- _EXERCISE DETAILS_
The required output is all lines below that contain the word "Blade".

[Dataset records]
•••

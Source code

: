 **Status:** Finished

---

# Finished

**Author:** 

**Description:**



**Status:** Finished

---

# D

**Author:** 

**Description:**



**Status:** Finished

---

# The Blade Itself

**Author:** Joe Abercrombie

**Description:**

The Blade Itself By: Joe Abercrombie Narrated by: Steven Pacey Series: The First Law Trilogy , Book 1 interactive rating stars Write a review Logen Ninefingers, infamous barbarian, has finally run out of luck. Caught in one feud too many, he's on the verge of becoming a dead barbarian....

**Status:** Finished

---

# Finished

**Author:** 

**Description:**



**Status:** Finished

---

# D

•••

- _ANSWER TO THIS TASK_
# The Blade Itself
The Blade Itself By: Joe Abercrombie Narrated by: Steven Pacey Series: The First Law Trilogy , Book 1 interactive rating stars Write a review Logen Ninefingers, infamous barbarian, has finally run out of luck. Caught in one feud too many, he's on the verge of becoming a dead barbarian....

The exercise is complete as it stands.